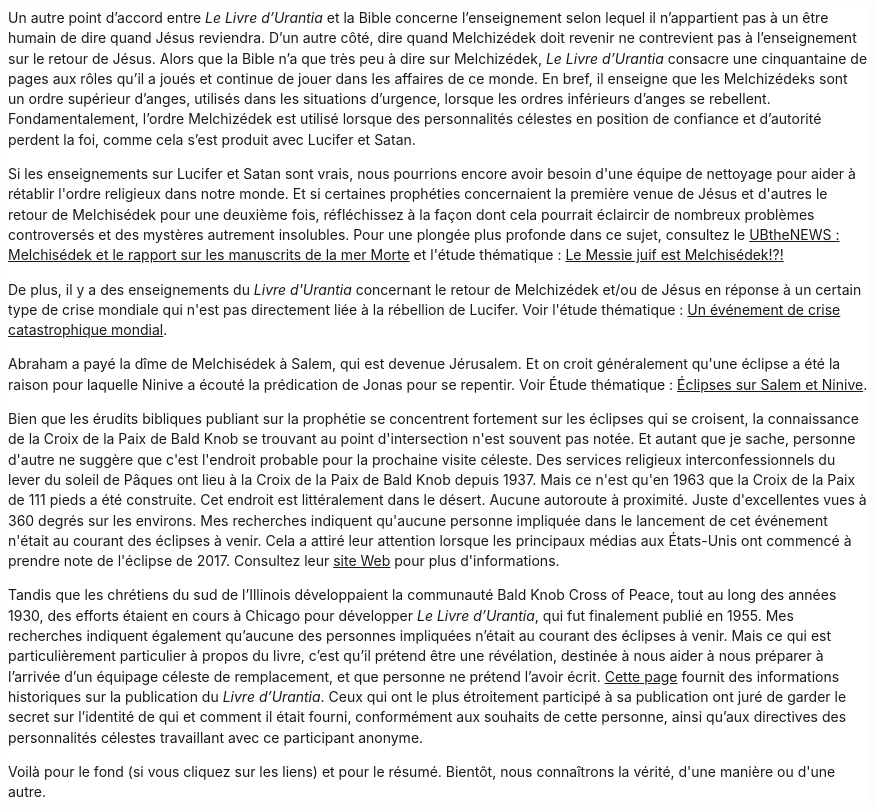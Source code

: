 Un autre point d’accord entre _Le Livre d’Urantia_ et la Bible concerne l’enseignement selon lequel il n’appartient pas à un être humain de dire quand Jésus reviendra. D’un autre côté, dire quand Melchizédek doit revenir ne contrevient pas à l’enseignement sur le retour de Jésus. Alors que la Bible n’a que très peu à dire sur Melchizédek, _Le Livre d’Urantia_ consacre une cinquantaine de pages aux rôles qu’il a joués et continue de jouer dans les affaires de ce monde. En bref, il enseigne que les Melchizédeks sont un ordre supérieur d’anges, utilisés dans les situations d’urgence, lorsque les ordres inférieurs d’anges se rebellent. Fondamentalement, l’ordre Melchizédek est utilisé lorsque des personnalités célestes en position de confiance et d’autorité perdent la foi, comme cela s’est produit avec Lucifer et Satan.

Si les enseignements sur Lucifer et Satan sont vrais, nous pourrions encore avoir besoin d'une équipe de nettoyage pour aider à rétablir l'ordre religieux dans notre monde. Et si certaines prophéties concernaient la première venue de Jésus et d'autres le retour de Melchisédek pour une deuxième fois, réfléchissez à la façon dont cela pourrait éclaircir de nombreux problèmes controversés et des mystères autrement insolubles. Pour une plongée plus profonde dans ce sujet, consultez le [UBtheNEWS : Melchisédek et le rapport sur les manuscrits de la mer Morte](/fr/article/Halbert_Katzen/Melchizedek_the_Dead_Sea_Scrolls) et l'étude thématique : [Le Messie juif est Melchisédek!?!](/fr/article/Halbert_Katzen/The_Jewish_Messiah_is_Melchizedek)

De plus, il y a des enseignements du _Livre d'Urantia_ concernant le retour de Melchizédek et/ou de Jésus en réponse à un certain type de crise mondiale qui n'est pas directement liée à la rébellion de Lucifer. Voir l'étude thématique : [Un événement de crise catastrophique mondial](/fr/article/Halbert_Katzen/A_Global_Catastrophic_Crisis_Event).

Abraham a payé la dîme de Melchisédek à Salem, qui est devenue Jérusalem. Et on croit généralement qu'une éclipse a été la raison pour laquelle Ninive a écouté la prédication de Jonas pour se repentir. Voir Étude thématique : [Éclipses sur Salem et Ninive](/fr/article/Halbert_Katzen/Eclipses_over_Salem_and_Nineveh).

Bien que les érudits bibliques publiant sur la prophétie se concentrent fortement sur les éclipses qui se croisent, la connaissance de la Croix de la Paix de Bald Knob se trouvant au point d'intersection n'est souvent pas notée. Et autant que je sache, personne d'autre ne suggère que c'est l'endroit probable pour la prochaine visite céleste. Des services religieux interconfessionnels du lever du soleil de Pâques ont lieu à la Croix de la Paix de Bald Knob depuis 1937. Mais ce n'est qu'en 1963 que la Croix de la Paix de 111 pieds a été construite. Cet endroit est littéralement dans le désert. Aucune autoroute à proximité. Juste d'excellentes vues à 360 degrés sur les environs. Mes recherches indiquent qu'aucune personne impliquée dans le lancement de cet événement n'était au courant des éclipses à venir. Cela a attiré leur attention lorsque les principaux médias aux États-Unis ont commencé à prendre note de l'éclipse de 2017. Consultez leur [site Web](https://www.baldknobcross.com/) pour plus d'informations.

Tandis que les chrétiens du sud de l’Illinois développaient la communauté Bald Knob Cross of Peace, tout au long des années 1930, des efforts étaient en cours à Chicago pour développer _Le Livre d’Urantia_, qui fut finalement publié en 1955. Mes recherches indiquent également qu’aucune des personnes impliquées n’était au courant des éclipses à venir. Mais ce qui est particulièrement particulier à propos du livre, c’est qu’il prétend être une révélation, destinée à nous aider à nous préparer à l’arrivée d’un équipage céleste de remplacement, et que personne ne prétend l’avoir écrit. [Cette page](/fr/article/Halbert_Katzen/History_of_The_Urantia_Book) fournit des informations historiques sur la publication du _Livre d’Urantia_. Ceux qui ont le plus étroitement participé à sa publication ont juré de garder le secret sur l’identité de qui et comment il était fourni, conformément aux souhaits de cette personne, ainsi qu’aux directives des personnalités célestes travaillant avec ce participant anonyme.

Voilà pour le fond (si vous cliquez sur les liens) et pour le résumé. Bientôt, nous connaîtrons la vérité, d'une manière ou d'une autre.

AIM OF THE TASK:
From the data above, return every line from the line that has "Si les enseignements" up to and including the line that has "Abraham a payé", exactly.

EXERCISE ANSWER:
Si les enseignements sur Lucifer et Satan sont vrais, nous pourrions encore avoir besoin d'une équipe de nettoyage pour aider à rétablir l'ordre religieux dans notre monde. Et si certaines prophéties concernaient la première venue de Jésus et d'autres le retour de Melchisédek pour une deuxième fois, réfléchissez à la façon dont cela pourrait éclaircir de nombreux problèmes controversés et des mystères autrement insolubles. Pour une plongée plus profonde dans ce sujet, consultez le [UBtheNEWS : Melchisédek et le rapport sur les manuscrits de la mer Morte](/fr/article/Halbert_Katzen/Melchizedek_the_Dead_Sea_Scrolls) et l'étude thématique : [Le Messie juif est Melchisédek!?!](/fr/article/Halbert_Katzen/The_Jewish_Messiah_is_Melchizedek)

De plus, il y a des enseignements du _Livre d'Urantia_ concernant le retour de Melchizédek et/ou de Jésus en réponse à un certain type de crise mondiale qui n'est pas directement liée à la rébellion de Lucifer. Voir l'étude thématique : [Un événement de crise catastrophique mondial](/fr/article/Halbert_Katzen/A_Global_Catastrophic_Crisis_Event).

Abraham a payé la dîme de Melchisédek à Salem, qui est devenue Jérusalem. Et on croit généralement qu'une éclipse a été la raison pour laquelle Ninive a écouté la prédication de Jonas pour se repentir. Voir Étude thématique : [Éclipses sur Salem et Ninive](/fr/article/Halbert_Katzen/Eclipses_over_Salem_and_Nineveh).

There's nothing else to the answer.